In 2011, Tabatabai and Afrassiabi began a series of works that take two 20th century archives in the UK and Iran as their point of departure: the British Petroleum (then known as the Anglo-Iranian Oil Company) archive that documents the company’s operations in Iran beginning in 1908 and ending with the nationalisation of the oil industry in 1951 and the collection of modern Western art acquired by the Tehran Museum of Contemporary Art during the late 1970s and withdrawn from public display for twenty years following the Islamic revolution in 1979. The artists’ approach to these archives considers their suspension, through discontinuation (in the case of the oil company) or removal (in the case of the museum).
Two video works in the exhibition relate to the British Petroleum archive. The first incorporates documents relating to Persian Story, the first Technicolor film commissioned by the Anglo Iranian Oil Company in 1948 to present the modernising effect of the oil industry on Iran. The film’s production coincided with political disputes around oil and, as a result, it became the last such film made by the company. Tabatabai and Afrassiabi’s video dramatises a letter from the archive in which the film’s director stresses the difficulties encountered in making the film and the ‘unfilmability’ of the subject matter. The artists use this correspondence to address what they describe as the ‘unfulfilled fiction’ of the British Petroleum archive. A second video in the installation presents the artists’ visit to south-west Iran – the geographical site that the BP archive registers.

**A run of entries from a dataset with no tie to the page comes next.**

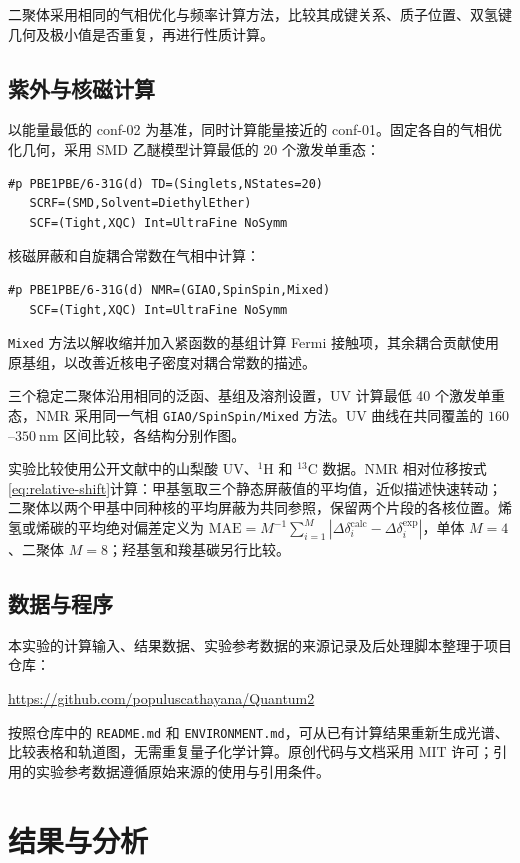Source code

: \documentclass[a4paper,12pt]{article}
\begin{document}
二聚体采用相同的气相优化与频率计算方法，比较其成键关系、质子位置、双氢键几何及极小值是否重复，再进行性质计算。

\subsection{紫外与核磁计算}
以能量最低的 conf-02 为基准，同时计算能量接近的 conf-01。固定各自的气相优化几何，采用 SMD 乙醚模型计算最低的 20 个激发单重态：
\begin{lstlisting}
#p PBE1PBE/6-31G(d) TD=(Singlets,NStates=20)
   SCRF=(SMD,Solvent=DiethylEther)
   SCF=(Tight,XQC) Int=UltraFine NoSymm
\end{lstlisting}
核磁屏蔽和自旋耦合常数在气相中计算：
\begin{lstlisting}
#p PBE1PBE/6-31G(d) NMR=(GIAO,SpinSpin,Mixed)
   SCF=(Tight,XQC) Int=UltraFine NoSymm
\end{lstlisting}
\texttt{Mixed} 方法以解收缩并加入紧函数的基组计算 Fermi 接触项，其余耦合贡献使用原基组，以改善近核电子密度对耦合常数的描述\cite{nmr,deng}。

三个稳定二聚体沿用相同的泛函、基组及溶剂设置，UV 计算最低 40 个激发单重态，NMR 采用同一气相 \texttt{GIAO/SpinSpin/Mixed} 方法。UV 曲线在共同覆盖的 $160$--$350\ \mathrm{nm}$ 区间比较，各结构分别作图。

实验比较使用公开文献中的山梨酸 UV、$^1$H 和 $^{13}$C 数据。NMR 相对位移按式\eqref{eq:relative-shift}计算：甲基氢取三个静态屏蔽值的平均值，近似描述快速转动；二聚体以两个甲基中同种核的平均屏蔽为共同参照，保留两个片段的各核位置。烯氢或烯碳的平均绝对偏差定义为 $\mathrm{MAE}=M^{-1}\sum_{i=1}^{M}|\Delta\delta_i^{\mathrm{calc}}-\Delta\delta_i^{\mathrm{exp}}|$，单体 $M=4$、二聚体 $M=8$；羟基氢和羧基碳另行比较。

\subsection{数据与程序}
本实验的计算输入、结果数据、实验参考数据的来源记录及后处理脚本整理于项目仓库：
\begin{center}
\url{https://github.com/populuscathayana/Quantum2}
\end{center}
按照仓库中的 \texttt{README.md} 和 \texttt{ENVIRONMENT.md}，可从已有计算结果重新生成光谱、比较表格和轨道图，无需重复量子化学计算。原创代码与文档采用 MIT 许可；引用的实验参考数据遵循原始来源的使用与引用条件。

\clearpage
\section{结果与分析}
\end{document}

Also included in the exhibition is a partial model of the Tehran Museum of Contemporary Art showing only the passages leading to the museum’s basement storage housing the collection. Following the withdrawal of the Western collection, the works – even when sporadically exhibited – have acquired a sense of non-presence. Tabatabai and Afrassiabi read this innate withdrawal as what has enabled the collection to enact its contemporaneity as an ‘Iranian’ collection, and thus, conversely, re-enter history. This presupposes a subtractive notion of archiving and archival representation, which underlies the artists’ proposed historiography in the installation.
Tabatabai and Afrassiabi have collaborated as Pages since 2004, producing joint projects and publishing a bilingual magazine – also called Pages – in Farsi and English. Their projects and the magazine’s editorial approach are closely linked, both described by the artists as ‘attempts in articulating the indecisive space between art and its historical condition.’ A forthcoming issue of Pages, titled Seep, will be published in Summer 2013.
Biography
Tabatabai and Afrassiabi live in Rotterdam and work in the Netherlands and Iran. Recent exhibitions include Seep, MACBA, Barcelona (2012); Prairies, Les Ateliers de Rennes Biennial, Rennes (2012); ROUNDTABLE, 9th Gwangju Biennale (2012); Untitled, 12th Istanbul Biennial (2011); Two Archives, Badischer Kunstverein, Karlsruhe (2011); Melanchotopia, Witte de With, Rotterdam (2011); Trust, MediaCity, Seoul (2010); and The Isle, MAK Center/ Schindler House, Los Angeles (2009). They have contributed to publishing projects for Documenta 12, Kassel (2007) and Como viver junto, 27th São Paulo Biennial (2006). In March 2013 they present Two Archives at Tensta Konsthall, Stockholm.
Artist Talk
9 April 2013, 19:00
Nasrin Tabatabai and Babak Afrassiabi in conversation with Chisenhale Gallery Director, Polly Staple.